【医師論文解説】聞こえない子供に希望を: 蝸牛神経欠損児への人工内耳手術の衝撃的結果【Abst.】
背景:
先天性感音性難聴は、子どもたちの教育、就職、そして心理社会的状態に深刻な影響を与えます。
現在、これらの患者に対する治療法として、世界中で人工内耳手術が承認されています。蝸牛神経欠損は、小児感音性難聴症例の1〜15.4%を占める重要な原因です。しかし、これらの子どもたちへの人工内耳手術は困難を伴い、術後の結果も個人差が大きいのが現状です。
本研究は、蝸牛神経欠損児における画像診断所見、聴覚特性、そして人工内耳手術の結果を詳細に分析することを目的としています。
方法:
本研究は、2016年から2023年にかけてホーチミン市耳鼻咽喉科病院で蝸牛神経欠損と診断され、人工内耳手術を受けた25名の言語習得前難聴児を対象とした後ろ向き研究です。

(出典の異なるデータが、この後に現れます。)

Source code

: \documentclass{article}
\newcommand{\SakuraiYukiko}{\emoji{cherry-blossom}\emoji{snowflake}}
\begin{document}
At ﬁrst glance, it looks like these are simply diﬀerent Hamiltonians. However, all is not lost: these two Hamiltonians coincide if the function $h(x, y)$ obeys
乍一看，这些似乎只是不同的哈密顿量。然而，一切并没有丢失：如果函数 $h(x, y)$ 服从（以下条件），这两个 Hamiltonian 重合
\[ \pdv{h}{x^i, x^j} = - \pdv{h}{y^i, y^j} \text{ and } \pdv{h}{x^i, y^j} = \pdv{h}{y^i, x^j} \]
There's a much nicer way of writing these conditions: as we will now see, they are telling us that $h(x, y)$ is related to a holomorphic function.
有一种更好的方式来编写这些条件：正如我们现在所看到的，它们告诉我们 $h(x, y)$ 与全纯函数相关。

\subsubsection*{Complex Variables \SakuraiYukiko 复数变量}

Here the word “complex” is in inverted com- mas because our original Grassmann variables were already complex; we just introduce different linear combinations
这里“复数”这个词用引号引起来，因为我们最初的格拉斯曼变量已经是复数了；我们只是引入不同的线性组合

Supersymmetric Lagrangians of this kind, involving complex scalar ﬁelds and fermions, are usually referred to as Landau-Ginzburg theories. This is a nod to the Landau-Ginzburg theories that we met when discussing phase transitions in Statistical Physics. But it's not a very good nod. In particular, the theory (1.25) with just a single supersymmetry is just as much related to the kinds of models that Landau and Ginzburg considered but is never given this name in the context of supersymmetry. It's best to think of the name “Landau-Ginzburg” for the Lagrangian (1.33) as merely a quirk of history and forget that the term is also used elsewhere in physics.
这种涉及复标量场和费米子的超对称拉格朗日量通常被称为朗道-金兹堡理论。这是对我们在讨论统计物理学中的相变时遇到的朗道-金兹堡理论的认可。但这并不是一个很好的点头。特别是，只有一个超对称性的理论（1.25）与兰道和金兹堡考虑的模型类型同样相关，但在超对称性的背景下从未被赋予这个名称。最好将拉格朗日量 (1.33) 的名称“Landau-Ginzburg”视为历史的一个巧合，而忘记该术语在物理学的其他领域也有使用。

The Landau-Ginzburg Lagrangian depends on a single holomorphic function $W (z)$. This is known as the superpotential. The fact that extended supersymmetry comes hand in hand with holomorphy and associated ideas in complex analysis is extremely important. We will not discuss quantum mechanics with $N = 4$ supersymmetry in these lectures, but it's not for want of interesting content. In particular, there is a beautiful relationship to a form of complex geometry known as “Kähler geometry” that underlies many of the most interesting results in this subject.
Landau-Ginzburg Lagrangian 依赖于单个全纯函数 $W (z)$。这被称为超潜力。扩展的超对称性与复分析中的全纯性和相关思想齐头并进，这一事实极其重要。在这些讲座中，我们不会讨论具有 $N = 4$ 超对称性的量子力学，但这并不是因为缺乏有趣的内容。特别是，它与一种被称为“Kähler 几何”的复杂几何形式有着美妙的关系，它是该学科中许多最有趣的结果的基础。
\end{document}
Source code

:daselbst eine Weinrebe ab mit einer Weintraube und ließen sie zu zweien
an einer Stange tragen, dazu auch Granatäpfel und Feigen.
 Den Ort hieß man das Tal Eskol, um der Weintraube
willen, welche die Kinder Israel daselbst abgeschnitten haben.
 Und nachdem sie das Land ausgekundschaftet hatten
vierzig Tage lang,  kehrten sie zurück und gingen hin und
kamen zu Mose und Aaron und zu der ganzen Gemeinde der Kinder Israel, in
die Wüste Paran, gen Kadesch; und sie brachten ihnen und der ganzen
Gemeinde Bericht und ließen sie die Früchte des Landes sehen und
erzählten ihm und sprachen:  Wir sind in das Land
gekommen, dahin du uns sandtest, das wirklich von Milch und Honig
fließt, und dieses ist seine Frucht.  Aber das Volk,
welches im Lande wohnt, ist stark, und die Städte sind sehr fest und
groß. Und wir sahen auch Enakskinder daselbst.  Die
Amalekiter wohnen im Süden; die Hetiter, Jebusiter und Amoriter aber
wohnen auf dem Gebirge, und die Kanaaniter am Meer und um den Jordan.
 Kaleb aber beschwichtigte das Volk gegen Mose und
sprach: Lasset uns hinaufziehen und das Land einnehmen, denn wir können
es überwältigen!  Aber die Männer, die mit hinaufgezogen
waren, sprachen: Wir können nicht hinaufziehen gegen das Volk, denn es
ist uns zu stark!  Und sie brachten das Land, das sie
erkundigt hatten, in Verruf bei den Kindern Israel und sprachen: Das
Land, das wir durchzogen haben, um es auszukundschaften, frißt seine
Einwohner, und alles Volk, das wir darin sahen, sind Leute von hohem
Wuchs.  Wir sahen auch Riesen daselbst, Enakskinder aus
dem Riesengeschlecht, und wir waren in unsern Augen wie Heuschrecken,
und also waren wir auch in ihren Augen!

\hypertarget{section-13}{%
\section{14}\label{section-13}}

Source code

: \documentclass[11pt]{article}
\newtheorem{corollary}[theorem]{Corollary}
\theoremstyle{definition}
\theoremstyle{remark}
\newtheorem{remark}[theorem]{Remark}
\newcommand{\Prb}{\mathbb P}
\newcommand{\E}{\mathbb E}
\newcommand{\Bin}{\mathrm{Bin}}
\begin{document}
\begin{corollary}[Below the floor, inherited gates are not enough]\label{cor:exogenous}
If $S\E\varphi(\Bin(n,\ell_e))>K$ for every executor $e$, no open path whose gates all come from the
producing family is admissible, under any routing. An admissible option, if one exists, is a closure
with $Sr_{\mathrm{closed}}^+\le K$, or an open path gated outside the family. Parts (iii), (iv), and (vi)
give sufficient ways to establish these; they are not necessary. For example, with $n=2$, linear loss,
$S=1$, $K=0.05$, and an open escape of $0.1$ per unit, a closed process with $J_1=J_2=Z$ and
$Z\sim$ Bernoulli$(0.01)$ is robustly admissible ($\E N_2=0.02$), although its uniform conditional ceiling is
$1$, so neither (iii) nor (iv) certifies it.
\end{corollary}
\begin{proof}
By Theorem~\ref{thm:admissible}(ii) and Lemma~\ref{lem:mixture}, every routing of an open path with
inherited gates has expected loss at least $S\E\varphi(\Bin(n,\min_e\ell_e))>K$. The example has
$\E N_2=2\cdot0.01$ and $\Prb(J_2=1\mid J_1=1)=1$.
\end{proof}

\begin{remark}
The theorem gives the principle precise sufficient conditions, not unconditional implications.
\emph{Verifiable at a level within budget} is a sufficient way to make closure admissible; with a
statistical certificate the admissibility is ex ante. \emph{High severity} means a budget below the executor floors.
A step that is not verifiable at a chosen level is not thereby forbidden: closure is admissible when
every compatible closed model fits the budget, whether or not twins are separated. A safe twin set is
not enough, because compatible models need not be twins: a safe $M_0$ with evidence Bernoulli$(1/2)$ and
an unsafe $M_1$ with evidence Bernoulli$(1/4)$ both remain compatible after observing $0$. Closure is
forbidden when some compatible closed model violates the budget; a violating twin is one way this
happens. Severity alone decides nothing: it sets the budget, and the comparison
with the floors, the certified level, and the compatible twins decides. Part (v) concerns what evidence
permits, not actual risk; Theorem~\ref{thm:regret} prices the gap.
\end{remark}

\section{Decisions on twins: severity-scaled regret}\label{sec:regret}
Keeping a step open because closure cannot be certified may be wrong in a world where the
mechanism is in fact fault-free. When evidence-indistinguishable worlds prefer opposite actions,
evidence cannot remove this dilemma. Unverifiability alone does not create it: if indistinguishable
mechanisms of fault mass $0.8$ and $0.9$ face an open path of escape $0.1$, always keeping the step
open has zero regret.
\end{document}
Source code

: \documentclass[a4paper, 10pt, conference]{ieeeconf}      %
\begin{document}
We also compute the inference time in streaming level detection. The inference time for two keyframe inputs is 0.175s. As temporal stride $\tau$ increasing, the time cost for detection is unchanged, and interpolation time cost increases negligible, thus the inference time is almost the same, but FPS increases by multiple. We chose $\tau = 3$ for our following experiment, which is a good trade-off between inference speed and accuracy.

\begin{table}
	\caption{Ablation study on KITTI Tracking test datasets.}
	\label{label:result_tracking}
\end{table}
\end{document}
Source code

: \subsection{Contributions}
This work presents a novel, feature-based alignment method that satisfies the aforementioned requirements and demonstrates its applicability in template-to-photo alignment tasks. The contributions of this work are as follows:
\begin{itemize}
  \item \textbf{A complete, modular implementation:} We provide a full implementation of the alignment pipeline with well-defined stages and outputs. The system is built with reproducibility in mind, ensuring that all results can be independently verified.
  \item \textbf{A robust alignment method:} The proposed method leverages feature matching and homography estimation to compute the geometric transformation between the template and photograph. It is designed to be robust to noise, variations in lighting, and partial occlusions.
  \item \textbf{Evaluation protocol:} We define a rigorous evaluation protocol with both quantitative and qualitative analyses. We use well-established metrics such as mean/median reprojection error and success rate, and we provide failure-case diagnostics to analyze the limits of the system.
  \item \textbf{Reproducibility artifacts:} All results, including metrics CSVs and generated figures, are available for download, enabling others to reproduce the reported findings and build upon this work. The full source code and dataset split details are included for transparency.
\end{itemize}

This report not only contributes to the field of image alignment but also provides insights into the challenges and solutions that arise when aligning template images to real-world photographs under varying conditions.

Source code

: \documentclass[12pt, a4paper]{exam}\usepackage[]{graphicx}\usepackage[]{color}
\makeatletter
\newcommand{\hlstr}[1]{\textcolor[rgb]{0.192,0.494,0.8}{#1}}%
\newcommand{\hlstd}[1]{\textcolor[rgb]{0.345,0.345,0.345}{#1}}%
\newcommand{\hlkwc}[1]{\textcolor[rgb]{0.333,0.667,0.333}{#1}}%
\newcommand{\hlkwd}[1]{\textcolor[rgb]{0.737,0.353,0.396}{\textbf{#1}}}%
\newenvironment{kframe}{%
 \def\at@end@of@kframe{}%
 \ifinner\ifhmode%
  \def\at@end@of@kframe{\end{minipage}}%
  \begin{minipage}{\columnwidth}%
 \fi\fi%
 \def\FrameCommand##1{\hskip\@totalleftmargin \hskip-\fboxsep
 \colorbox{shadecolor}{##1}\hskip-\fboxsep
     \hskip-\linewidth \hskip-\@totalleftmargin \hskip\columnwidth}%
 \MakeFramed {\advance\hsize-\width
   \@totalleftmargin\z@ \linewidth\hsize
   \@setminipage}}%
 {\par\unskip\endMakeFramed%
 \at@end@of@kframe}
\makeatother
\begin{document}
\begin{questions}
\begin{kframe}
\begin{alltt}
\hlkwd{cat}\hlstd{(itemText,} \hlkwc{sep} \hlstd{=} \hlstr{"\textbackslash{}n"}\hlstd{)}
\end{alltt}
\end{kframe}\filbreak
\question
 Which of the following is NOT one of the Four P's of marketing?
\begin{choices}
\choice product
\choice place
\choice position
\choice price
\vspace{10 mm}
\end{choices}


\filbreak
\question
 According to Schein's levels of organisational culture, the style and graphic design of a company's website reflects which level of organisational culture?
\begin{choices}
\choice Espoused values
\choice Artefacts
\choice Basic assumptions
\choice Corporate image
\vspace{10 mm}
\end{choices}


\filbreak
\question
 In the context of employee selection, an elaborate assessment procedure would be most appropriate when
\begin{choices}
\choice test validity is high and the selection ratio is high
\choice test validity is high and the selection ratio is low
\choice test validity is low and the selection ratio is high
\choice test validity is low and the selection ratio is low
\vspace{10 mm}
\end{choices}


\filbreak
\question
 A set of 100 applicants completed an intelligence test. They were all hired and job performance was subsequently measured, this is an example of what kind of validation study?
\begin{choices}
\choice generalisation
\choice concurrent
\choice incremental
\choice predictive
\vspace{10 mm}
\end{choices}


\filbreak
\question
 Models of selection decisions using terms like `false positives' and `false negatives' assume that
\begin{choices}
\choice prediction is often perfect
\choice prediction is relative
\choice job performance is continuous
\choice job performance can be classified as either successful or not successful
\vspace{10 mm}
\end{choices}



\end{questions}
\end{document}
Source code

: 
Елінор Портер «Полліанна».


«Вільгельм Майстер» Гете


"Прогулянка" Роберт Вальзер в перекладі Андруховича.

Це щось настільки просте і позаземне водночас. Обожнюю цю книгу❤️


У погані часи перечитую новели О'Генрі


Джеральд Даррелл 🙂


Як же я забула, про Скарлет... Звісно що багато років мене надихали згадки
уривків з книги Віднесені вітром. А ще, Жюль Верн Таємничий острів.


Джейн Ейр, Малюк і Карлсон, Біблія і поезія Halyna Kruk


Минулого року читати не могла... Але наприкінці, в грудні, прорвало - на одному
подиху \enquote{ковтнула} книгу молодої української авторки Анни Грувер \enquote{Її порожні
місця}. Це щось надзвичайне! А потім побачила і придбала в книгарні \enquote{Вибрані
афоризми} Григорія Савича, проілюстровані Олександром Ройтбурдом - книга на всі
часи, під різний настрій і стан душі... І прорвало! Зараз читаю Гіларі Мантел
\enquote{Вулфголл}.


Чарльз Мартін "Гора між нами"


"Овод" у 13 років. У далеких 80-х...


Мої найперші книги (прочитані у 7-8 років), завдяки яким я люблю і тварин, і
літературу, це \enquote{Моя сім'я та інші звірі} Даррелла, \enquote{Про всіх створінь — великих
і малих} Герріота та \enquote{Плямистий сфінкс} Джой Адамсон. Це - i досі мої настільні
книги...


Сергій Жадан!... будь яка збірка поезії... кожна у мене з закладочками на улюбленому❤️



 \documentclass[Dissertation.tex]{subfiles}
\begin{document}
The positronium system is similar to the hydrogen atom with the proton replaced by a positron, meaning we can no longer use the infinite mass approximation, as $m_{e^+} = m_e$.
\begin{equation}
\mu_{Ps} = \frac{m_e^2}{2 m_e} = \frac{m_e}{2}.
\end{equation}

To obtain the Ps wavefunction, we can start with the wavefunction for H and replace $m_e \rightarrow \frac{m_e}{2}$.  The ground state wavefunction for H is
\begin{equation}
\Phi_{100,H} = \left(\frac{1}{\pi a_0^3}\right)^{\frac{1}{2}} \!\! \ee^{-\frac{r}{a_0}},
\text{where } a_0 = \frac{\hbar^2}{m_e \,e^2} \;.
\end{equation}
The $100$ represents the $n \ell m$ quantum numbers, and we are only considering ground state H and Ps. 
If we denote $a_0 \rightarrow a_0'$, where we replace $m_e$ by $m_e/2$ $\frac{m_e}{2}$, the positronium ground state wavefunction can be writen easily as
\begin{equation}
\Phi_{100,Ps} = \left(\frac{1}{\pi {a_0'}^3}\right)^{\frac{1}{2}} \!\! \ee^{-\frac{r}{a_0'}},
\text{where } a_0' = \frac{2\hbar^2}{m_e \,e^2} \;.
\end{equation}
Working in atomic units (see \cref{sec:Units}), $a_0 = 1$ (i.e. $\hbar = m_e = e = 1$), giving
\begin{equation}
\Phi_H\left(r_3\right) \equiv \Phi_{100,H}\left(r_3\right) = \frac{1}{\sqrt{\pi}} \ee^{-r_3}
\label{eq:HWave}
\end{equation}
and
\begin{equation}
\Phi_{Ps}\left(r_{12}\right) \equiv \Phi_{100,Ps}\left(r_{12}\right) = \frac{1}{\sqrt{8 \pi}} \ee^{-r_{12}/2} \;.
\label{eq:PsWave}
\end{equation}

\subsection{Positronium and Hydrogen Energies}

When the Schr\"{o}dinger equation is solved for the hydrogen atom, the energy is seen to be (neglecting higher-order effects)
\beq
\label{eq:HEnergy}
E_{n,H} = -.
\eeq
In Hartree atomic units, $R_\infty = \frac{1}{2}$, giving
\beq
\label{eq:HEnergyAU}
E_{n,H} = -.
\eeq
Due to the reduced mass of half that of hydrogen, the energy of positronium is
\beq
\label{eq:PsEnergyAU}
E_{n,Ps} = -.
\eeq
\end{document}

蝸牛神経の評価には、高解像度3D T2強調高速スピンエコーMRIを使用し、傍矢状面と軸位断で撮影しました。蝸牛神経の直径が内耳道中央部で同側の顔面神経より小さい場合を「低形成」、蝸牛神経が確認できない場合を「無形成」と定義しました。
聴覚能力の評価には、Categories of Auditory Performance (CAP)スコアを使用しました。
結果:
患者特性:
男性10名、女性15名(男女比 1:1.5)
年齢範囲: 1〜15歳(平均年齢 5.04 ± 4.26歳)
全患者が重度から高度の感音性難聴
MRI所見:
蝸牛神経低形成: 76%(19例)
蝸牛神経無形成: 24%(6例)
手術時平均年齢:
低形成群: 5.4 ± 4.6歳
無形成群: 4.0 ± 3.2歳
内耳奇形: 52%(13例)に認められた
聴覚能力の改善:
術後1年の平均CAPスコア: 4.8
術後6ヶ月および1年時点で、無形成群の平均CAPスコアは低形成群と比較して有意に低かった(p < 0.05)
議論:
蝸牛神経欠損患者、特に蝸牛神経無形成例への人工内耳手術の有効性については依然として議論が続いています。これらの患者に対しては、聴性脳幹インプラント(ABI)も代替治療オプションとして考えられますが、一般的にABIの成績は人工内耳よりも劣ります。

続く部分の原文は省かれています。